EKONOMİ FIKRALARI: DÜNYANIN EN AKILLI ADAMINI ARAYAN KEŞİŞ VE NASREDDİN HOCA

Keşişin biri dünyanın en akıllı adamını bulmak için, diyar diyar gezerken, Nasreddin Hoca’nın köyüne uğramış ve köylülere sormuş:
- Sizin köyün en akıllı adamı kimdir?
- Nasreddin Hoca, demiş köylüler.
Bunun üzerine keşiş köy meydanında Hoca ile hiç konuşmadan görüşmeye başlamış. Zekasını ölçmek için eline bir çomak almış, yere bir daire çizmiş.
Nasreddin Hoca da çomakla daireyi ortadan ikiye bölmüş. Keşiş bir doğru daha çizerek daireyi dörde bölmüş. Hoca da dörde bölünmüş dairenin üç dilimine çarpı işareti koymuş. Keşiş elleriyle aşağıdan yukarıya doğru hareket yapmış. Hoca da yukarıdan aşağıya yapmış ve keşiş büyük bir hayranlıkla hocayı tebrik etmiş.
Olup bitenden bir şey anlamayan halk keşişe ne olduğunu sormuş.

Keşiş de:
- Bu adam gerçekten dünyanın en akıllı adamı. Yere dünya çizdim 'o ortadan ekvator geçer' dedi. Ben dünyayı dörde böldüm o da 'dörtte üçü sudur' dedi. Ben yerden buharlaşma sonucunda ne olur dedim, o da 'yağmur yağar' dedi.
Bu sefer Hocaya neler olduğunu sorar halk... Hoca da:
- Bu adam oburun biri. Yere bir tepsi baklava çizdi, 'Ben de, yarısı benim' dedim. Daha sonra tepsiyi dörde böldü, o zaman 'dörtte üçü benim' dedim.
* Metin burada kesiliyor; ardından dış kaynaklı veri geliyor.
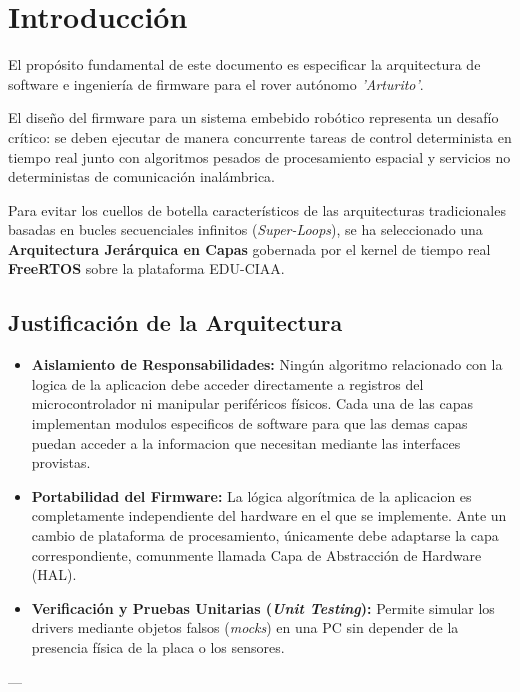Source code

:\documentclass[12pt,a4paper]{article}
\begin{document}
\section{Introducción}

El propósito fundamental de este documento es especificar la arquitectura de software e ingeniería de firmware para el rover autónomo \textit{'Arturito'}.

El diseño del firmware para un sistema embebido robótico representa un desafío crítico: se deben ejecutar de manera concurrente tareas de control determinista en tiempo real junto con algoritmos pesados de procesamiento espacial y servicios no deterministas de comunicación inalámbrica.

Para evitar los cuellos de botella característicos de las arquitecturas tradicionales basadas en bucles secuenciales infinitos (\textit{Super-Loops}), se ha seleccionado una \textbf{Arquitectura Jerárquica en Capas} gobernada por el kernel de tiempo real \textbf{FreeRTOS} sobre la plataforma EDU-CIAA.

\subsection{Justificación de la Arquitectura}

\begin{itemize}
    \item \textbf{Aislamiento de Responsabilidades:} Ningún algoritmo relacionado con la logica de la aplicacion debe acceder directamente a registros del microcontrolador ni manipular periféricos físicos. Cada una de las capas implementan modulos especificos de software para que las demas capas puedan acceder a la informacion que necesitan mediante las interfaces provistas.
    \item \textbf{Portabilidad del Firmware:} La lógica algorítmica de la aplicacion es completamente independiente del hardware en el que se implemente. Ante un cambio de plataforma de procesamiento, únicamente debe adaptarse la capa correspondiente, comunmente llamada Capa de Abstracción de Hardware (HAL).
    \item \textbf{Verificación y Pruebas Unitarias (\textit{Unit Testing}):} Permite simular los drivers mediante objetos falsos (\textit{mocks}) en una PC sin depender de la presencia física de la placa o los sensores.
\end{itemize}

---

\newpage
\end{document}

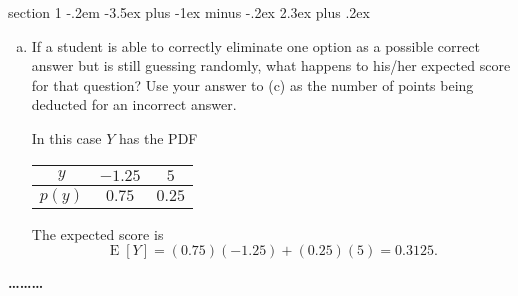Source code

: \documentclass[answers,11pt]{exam}
\makeatletter
\DeclareMathOperator*{\E}{E}
\newenvironment{problem}{\@startsection
       {section}
       {1}
       {-.2em}
       {-3.5ex plus -1ex minus -.2ex}
       {2.3ex plus .2ex}
       {\pagebreak[3]%
       \large\bf\noindent{Problem }
       }
       }
       {%
       \begin{center}\large\bf \ldots\ldots\ldots\end{center}}
\makeatother
\begin{document}
\begin{problem}{}
\begin{enumerate}[(a)]
\begin{solution}
\end{solution}

\item If a student is able to correctly eliminate one option as a possible
correct answer but is still guessing randomly, what happens to his/her
expected score for that question? Use your answer to (c) as the number of
points being deducted for an incorrect answer.
\begin{solution}
In this case $Y$ has the PDF
\begin{center}
\begin{tabular}{c|cc}
$y$    & $-1.25$   & $5$ \\
\hline
$p(y)$ & $0.75$ & $0.25$
\end{tabular}
\end{center}
The expected score is
\[
  \E[Y] = (0.75)(-1.25) + (0.25)(5)
        = 0.3125.
\]


\end{solution}

\end{enumerate}

\end{problem}
\end{document}
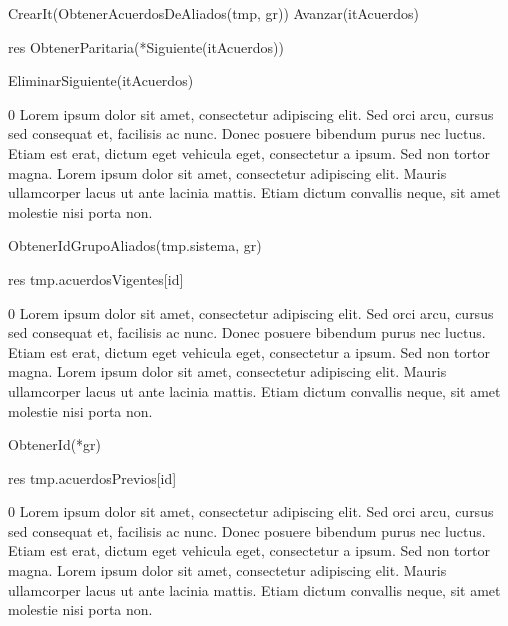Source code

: {
	\state {} \asig CrearIt(ObtenerAcuerdosDeAliados(tmp, gr))		
			
		\state
		\state Avanzar(itAcuerdos)  						
	\endwhile
	\state

	\state res \asig ObtenerParitaria(*Siguiente(itAcuerdos))		

	\state EliminarSiguiente(itAcuerdos)							
}
{0}
{Lorem ipsum dolor sit amet, consectetur adipiscing elit. Sed orci arcu, cursus sed consequat et, facilisis ac nunc. Donec posuere bibendum purus nec luctus. Etiam est erat, dictum eget vehicula eget, consectetur a ipsum. Sed non tortor magna. Lorem ipsum dolor sit amet, consectetur adipiscing elit. Mauris ullamcorper lacus ut ante lacinia mattis. Etiam dictum convallis neque, sit amet molestie nisi porta non.}

{
	\state {} \asig ObtenerIdGrupoAliados(tmp.sistema, gr)		

	\state res \asig tmp.acuerdosVigentes[id]									
}
{0}
{Lorem ipsum dolor sit amet, consectetur adipiscing elit. Sed orci arcu, cursus sed consequat et, facilisis ac nunc. Donec posuere bibendum purus nec luctus. Etiam est erat, dictum eget vehicula eget, consectetur a ipsum. Sed non tortor magna. Lorem ipsum dolor sit amet, consectetur adipiscing elit. Mauris ullamcorper lacus ut ante lacinia mattis. Etiam dictum convallis neque, sit amet molestie nisi porta non.}

{
	\state {} \asig ObtenerId(*gr)			

	\state res \asig tmp.acuerdosPrevios[id]				
}
{0}
{Lorem ipsum dolor sit amet, consectetur adipiscing elit. Sed orci arcu, cursus sed consequat et, facilisis ac nunc. Donec posuere bibendum purus nec luctus. Etiam est erat, dictum eget vehicula eget, consectetur a ipsum. Sed non tortor magna. Lorem ipsum dolor sit amet, consectetur adipiscing elit. Mauris ullamcorper lacus ut ante lacinia mattis. Etiam dictum convallis neque, sit amet molestie nisi porta non.}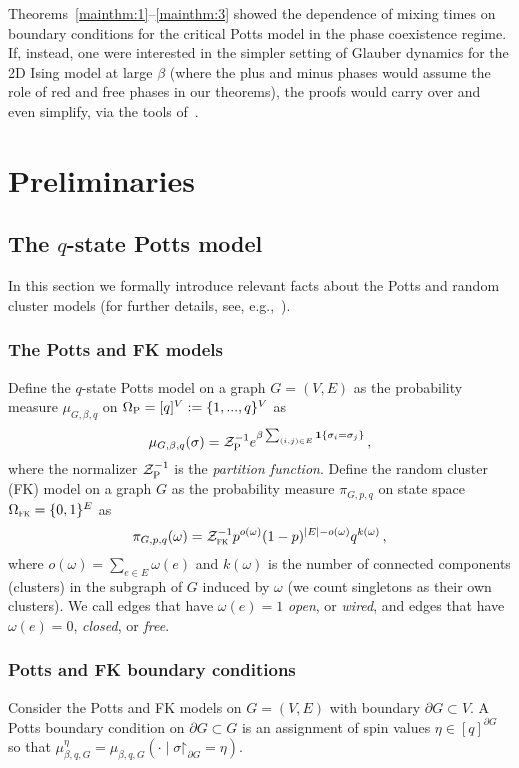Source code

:\documentclass[reqno,11pt]{amsart}
\numberwithin{equation}{section}
\renewcommand{\restriction}{\mathord{\upharpoonright}}
\theoremstyle{definition}{
\newtheorem{example}[theorem]{Example}
\newtheorem{definition}[theorem]{Definition}
\newtheorem*{definition*}{Definition}
\newtheorem{problem}[theorem]{Problem}
\newtheorem{question}[theorem]{Question}
\newtheorem{remark}[theorem]{Remark}
}
\newcommand{\rc}{{\textsc{fk}}}
\begin{document}
\begin{remark}
Theorems~\ref{mainthm:1}--\ref{mainthm:3} showed the dependence of mixing times on boundary conditions for the critical Potts model in the phase coexistence regime. If, instead, one were  interested in the simpler setting of  Glauber dynamics for the 2D Ising model at large  $\beta$ (where the plus and minus phases would assume the role of red and free phases in our theorems), the proofs would carry over and even simplify, via the tools of~\cite{DKS}. 
\end{remark}

\section{Preliminaries}\label{sec:preliminaries}

\subsection{The $q$-state Potts model}\label{sub:potts} In this section we formally introduce relevant facts about the Potts and random cluster models (for further details, see, e.g.,~\cite{Gr04}).

\subsubsection*{The Potts and FK models}
Define the $q$-state Potts model on a graph $G=(V,E)$ as the probability measure $\mu_{G,\beta,q}$ on $\Omega_{\textsc P}=[q]^V:= \{1,...,q\}^V$ as
\[\mu_{G,\beta,q} (\sigma)=\mathcal Z_{\textsc P}^{-1} e^{ \beta \sum_{(i,j)\in E} \boldsymbol 1\{\sigma_i=\sigma_j\}}\,,
\]
where the normalizer $\mathcal Z_{\textsc P}^{-1}$ is the \emph{partition function}.
%
Define the random cluster (FK) model on a graph $G$ as the probability measure $\pi_{G,p,q}$ on state space $\Omega_{\rc}=\{0,1\}^E$ as
\[\pi_{G,p,q}(\omega) = \mathcal Z^{-1}_{\rc} p^{o(\omega)}(1-p)^{|E|-o(\omega)} q^{k(\omega)}\,,
\]
where $o(\omega)=\sum_{e\in E} \omega(e)$ and $k(\omega)$ is the number of connected components (clusters) in the subgraph of $G$ induced by $\omega$ (we count singletons as their own clusters). We call edges that have $\omega(e)=1$ \emph{open}, or \emph{wired}, and edges that have $\omega(e)=0$, \emph{closed}, or \emph{free}.

\subsubsection*{Potts and FK boundary conditions}
Consider the Potts and FK models on $G=(V,E)$ with boundary $\partial G\subset V$. A Potts boundary condition on $\partial G\subset G$ is an assignment of spin values $\eta \in [q]^{\partial G}$ so that $\mu^\eta_{\beta,q,G}=\mu_{\beta,q,G}(\cdot \mid \sigma\restriction_{\partial G}=\eta)$. 
\end{document}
O da; tepsi, altından, ateşi hafif hafif almalı dedi, ben de 'üstüne fındık fıstık serpersek, daha iyi olur 'dedim.
(Bu fıkra, Dünya Gazetesinde 08 Mayıs 2018 tarihinde yayınlanan "Bilgi paylaştıkça şirket büyür mü?" başlıklı yazıdan alıntılanmıştır.)